Así lo establece un artículo publicado en el diario The Economist en el que resalta el acuerdo al que el priísta llegó con los partidos de oposición para consolidar el Pacto por México.

“Peña no es el único que merece el crédito, lo mismo ocurre con la oposición, se ha reconocido que los mexicanos quieren un cambio”, enuncia el texto en el que también se advierte que con la llegada del PRI a los Pinos, se establecería nuevamente el autoritarismo.

“Así que Peña merece elogios por sus primeros cuatro meses en el cargo. Después de haber firmado un Pacto con los dos principales partidos de oposición para superar el estancamiento que ha impedido las reformas, sobre todo a los monopolios que tiene México, el nuevo Presidente se ha dirigido a los monopolistas”, detalla el diario estadunidense.

Los logros en estos cuatro meses también incluyen la reforma educativa dirigida a tomar el control de las escuelas y sanear el Sindicato Nacional de Trabajadores de la Educación (SNTE) cuya lideresa vitalicia, Elba Esther Gordillo Morales fue detenida y encarcelada por el delito de uso de recursos de procedencia ilícita al triangular recursos económicos para beneficiarse a si misma.

El artículo agrega que luego vino una medida potencialmente de gran alcance para forzar una mayor competencia en las empresas de telecomunicaciones que han hecho a Carlos Slim el hombre más rico del mundo.

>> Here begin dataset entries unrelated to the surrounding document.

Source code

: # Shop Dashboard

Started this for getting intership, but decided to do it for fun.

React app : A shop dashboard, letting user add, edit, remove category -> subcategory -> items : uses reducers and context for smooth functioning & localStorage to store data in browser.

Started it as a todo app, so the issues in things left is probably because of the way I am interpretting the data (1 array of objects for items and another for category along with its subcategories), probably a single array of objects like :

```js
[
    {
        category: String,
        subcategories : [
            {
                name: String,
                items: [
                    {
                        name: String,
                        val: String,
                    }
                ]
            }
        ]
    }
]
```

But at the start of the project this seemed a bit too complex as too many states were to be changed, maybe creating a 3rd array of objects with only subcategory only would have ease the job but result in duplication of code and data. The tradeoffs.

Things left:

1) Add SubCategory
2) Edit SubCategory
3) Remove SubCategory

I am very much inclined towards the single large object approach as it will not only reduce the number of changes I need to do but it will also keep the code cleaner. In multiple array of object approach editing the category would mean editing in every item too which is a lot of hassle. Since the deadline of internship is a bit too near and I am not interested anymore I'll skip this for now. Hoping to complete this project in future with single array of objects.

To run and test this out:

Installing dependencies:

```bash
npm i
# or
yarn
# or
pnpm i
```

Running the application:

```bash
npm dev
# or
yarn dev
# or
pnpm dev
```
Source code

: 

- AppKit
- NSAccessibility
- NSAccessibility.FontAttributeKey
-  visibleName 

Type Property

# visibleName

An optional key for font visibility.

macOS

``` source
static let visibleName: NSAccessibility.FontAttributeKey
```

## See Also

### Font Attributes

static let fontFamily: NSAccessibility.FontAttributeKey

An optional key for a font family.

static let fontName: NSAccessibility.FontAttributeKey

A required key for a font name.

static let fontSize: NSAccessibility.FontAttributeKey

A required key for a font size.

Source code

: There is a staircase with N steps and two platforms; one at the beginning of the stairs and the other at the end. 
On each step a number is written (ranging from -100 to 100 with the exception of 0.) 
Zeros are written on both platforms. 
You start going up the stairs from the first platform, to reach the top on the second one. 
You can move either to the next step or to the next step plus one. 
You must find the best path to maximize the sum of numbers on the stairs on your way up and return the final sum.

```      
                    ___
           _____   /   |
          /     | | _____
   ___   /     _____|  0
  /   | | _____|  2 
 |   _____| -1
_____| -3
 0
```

Además un nuevo optimismo rodea a las perspectivas de México. El peso ha aumentado en 16 por ciento frente al dólar desde junio pasado. Sin embargo, el diario aclara que si Peña desea mantener su promesa de aumentar la tasa con un crecimiento económico de 5 a 6 por ciento al año, tendrá que tomar algunas decisiones difíciles.

“En primer lugar, aprobar una ley más competitiva para las telecomunicaciones es solo un primer paso: esto se debe aplicar con eficacia. En segundo lugar, una gran cantidad se basa en una propuesta de reforma energética. México podría ser una superpotencia energética, pero la producción de petróleo ha caído desde 2004, y el país importa petróleo y gas de Estados Unidos.

“Tristemente el Presidente se retractó de la idea de privatización parcial de Pemex, pero debería al menos permitir ofrecer contratos de riesgo compartido a los inversores privados para exploración en aguas profundas, gas y refinación, e invertir más de sus beneficios, en vez de entregarlos al Estado en impuestos”, indica el artículo periodístico.

De esta manera, agrega, la reforma energética debe ir con los cambios fiscales, y también financiar una reforma de seguridad social, encaminada a reducir los incentivos que llevan a los mexicanos a trabajar en la economía informal, ya que uno de cada dos lo hace ahora.